Les Balillas italiens

 

Jeunesses Hitlériennes, exercices militaires.

 

3. La terreur de masse.

 

Cet encadrement passe par l'usage de la surveillance et de la violence pour empêcher la contestation. Cette terreur d’État vise des catégories ciblées (comme les juifs en Allemagne) mais touche aussi l'ensemble de la population qui se doit d'être en accord avec l'idéologie dominante.

- Les régimes totalitaires utilisent des forces militaires et/ou policières spécifiques : le GPU puis le NKVD en URSS, l'OVNA et les chemises noires en Italie, la Gestapo (police secrète créée par Göring en 1933) et les SS (forces spéciales dirigé par Himmler) en Allemagne. Les « opposants » sont ainsi pourchassés, arrêtés et condamnés ou parfois assassinés. La terreur de masse est surtout présente en Allemagne et en URSS où au moins 700 000 personnes sont exécutées par le pouvoir stalinien lors de la "Grande Terreur" entre août 1937 et novembre 1938.

- Des systèmes concentrationnaires sont aussi mis en place. En URSS, les goulags sont instaurés en 1934 (près de 500 000 personnes y auraient été envoyées à l'époque des purges staliniennes et des grands procès de Moscou entre 1936 et 1938). En Allemagne, le 1er camp de concentration ouvre en 1933 à Dachau pour accueillir les opposants politiques puis les éléments définis comme dangereux pour la nation (juifs, homosexuels, tsiganes...).

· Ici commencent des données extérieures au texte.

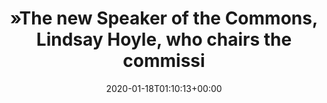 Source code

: ---
retweeted: false
source: <a href="http://www.samruston.co.uk" rel="nofollow">Flamingo for Android</a>
entities:
  hashtags: []
  symbols: []
  user_mentions: []
  urls:
  - url: https://t.co/nL2XzLLnCt
    expanded_url: https://www.theguardian.com/politics/2020/jan/17/boris-johnson-saves-face-over-failed-bid-for-big-ben-brexit-chime?CMP=Share_AndroidApp_Tweet
    display_url: theguardian.com/politics/2020/…
    indices:
    - '118'
    - '141'
display_text_range:
- '0'
- '141'
favorite_count: '0'
id_str: '1218339777092767744'
truncated: false
retweet_count: '0'
id: '1218339777092767744'
possibly_sensitive: false
created_at: Sat Jan 18 01:10:13 +0000 2020
favorited: false
full_text: "»The new Speaker of the Commons, Lindsay Hoyle, who chairs the commission,
  said, “you’re looking at £50,000 a bong”«"
lang: en
quote_url: https://www.theguardian.com/politics/2020/jan/17/boris-johnson-saves-face-over-failed-bid-for-big-ben-brexit-chime?CMP=Share_AndroidApp_Tweet
tags:
- pesos/twitter
date: '2020-01-18T01:10:13+00:00'
src: https://twitter.com/bascht/status/1218339777092767744
original_url: https://twitter.com/bascht/status/1218339777092767744
type: twitter_tweet
text: "»The new Speaker of the Commons, Lindsay Hoyle, who chairs the commission,
  said, “you’re looking at £50,000 a bong”«"
title: "»The new Speaker of the Commons, Lindsay Hoyle, who chairs the commissi"

--- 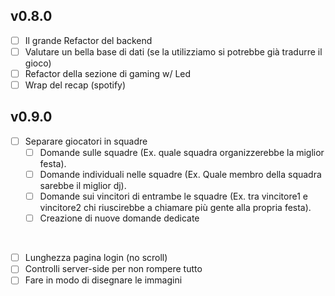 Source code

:## v0.8.0
- [ ] Il grande Refactor del backend
- [ ] Valutare un bella base di dati (se la utilizziamo si potrebbe già tradurre il gioco)
- [ ] Refactor della sezione di gaming w/ Led
- [ ] Wrap del recap (spotify)

## v0.9.0

- [ ] Separare giocatori in squadre
  - [ ] Domande sulle squadre (Ex. quale squadra organizzerebbe la miglior festa).
  - [ ] Domande individuali nelle squadre (Ex. Quale membro della squadra sarebbe il miglior dj).
  - [ ] Domande sui vincitori di entrambe le squadre (Ex. tra vincitore1 e vincitore2 chi riuscirebbe a chiamare più gente alla propria festa).
  - [ ] Creazione di nuove domande dedicate
</br>

- [ ] Lunghezza pagina login (no scroll)
- [ ] Controlli server-side per non rompere tutto
- [ ] Fare in modo di disegnare le immagini
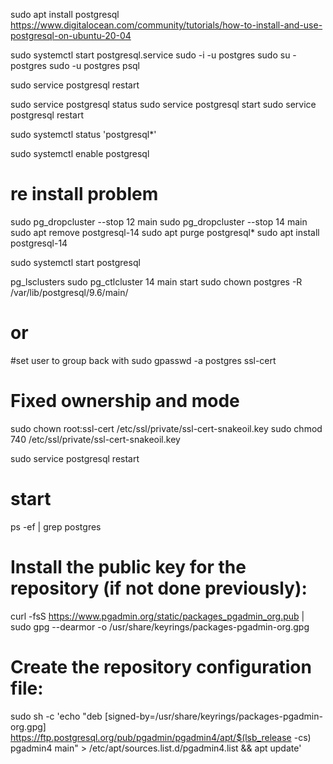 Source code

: sudo apt install postgresql
https://www.digitalocean.com/community/tutorials/how-to-install-and-use-postgresql-on-ubuntu-20-04

sudo systemctl start postgresql.service
sudo -i -u postgres
sudo su - postgres
sudo -u postgres psql


sudo service postgresql restart

sudo service postgresql status
sudo service postgresql start
sudo service postgresql restart

sudo systemctl status 'postgresql*'

sudo systemctl enable postgresql

# re install problem
sudo pg_dropcluster --stop 12 main
sudo pg_dropcluster --stop 14 main
sudo apt remove postgresql-14
sudo apt purge postgresql*
sudo apt install postgresql-14

sudo systemctl start postgresql

pg_lsclusters
sudo pg_ctlcluster 14 main start
sudo chown postgres -R /var/lib/postgresql/9.6/main/

# or
#set user to group back with
sudo gpasswd -a postgres ssl-cert

# Fixed ownership and mode
sudo chown root:ssl-cert  /etc/ssl/private/ssl-cert-snakeoil.key
sudo chmod 740 /etc/ssl/private/ssl-cert-snakeoil.key

sudo service postgresql restart

# start
ps -ef | grep postgres

# Install the public key for the repository (if not done previously):
curl -fsS https://www.pgadmin.org/static/packages_pgadmin_org.pub | sudo gpg --dearmor -o /usr/share/keyrings/packages-pgadmin-org.gpg

# Create the repository configuration file:
sudo sh -c 'echo "deb [signed-by=/usr/share/keyrings/packages-pgadmin-org.gpg] https://ftp.postgresql.org/pub/pgadmin/pgadmin4/apt/$(lsb_release -cs) pgadmin4 main" > /etc/apt/sources.list.d/pgadmin4.list && apt update'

- Staline et Hitler ont par ailleurs éliminé leurs rivaux par des "purges" comme lors de la de la nuit des longs couteaux en 1934 (assassinat des responsables SA par les SS).

 

Carte de la grande terreur stalinienne.

 

Goulag en Sibérie.

 

4. La difficile résistance au pouvoir totalitaire.

 

Cette surveillance généralisée et cette terreur de masse contribuent à la mise en place d'un climat de peur, de suspicion et de délation qui rend difficile la résistance et l'opposition au régime.

- En Allemagne par exemple, l'Eglise (catholiques notamment) condamne certaines mesures du régime comme l'eugénisme et l'euthanasie ; l'armée (en concurrence avec les SS) est également une des principales forces d'opposition (en 1938 par exemple, le général Ludwig Beck s'oppose publiquement à la guerre en Tchécoslovaquie. Il est renvoyé par Hitler). Enfin, des étudiants munichois forment « la rose blanche » en 1942. Il s'agit d'un groupe de résistance et d'opposition au nazisme qui distribue des tracts (le 1er : « Tout peut être sacrifié au plus grand bien de l'État, tout, sauf ce que l'État doit servir »). Ils sont arrêtés en 1943 par la Gestapo et  exécutés.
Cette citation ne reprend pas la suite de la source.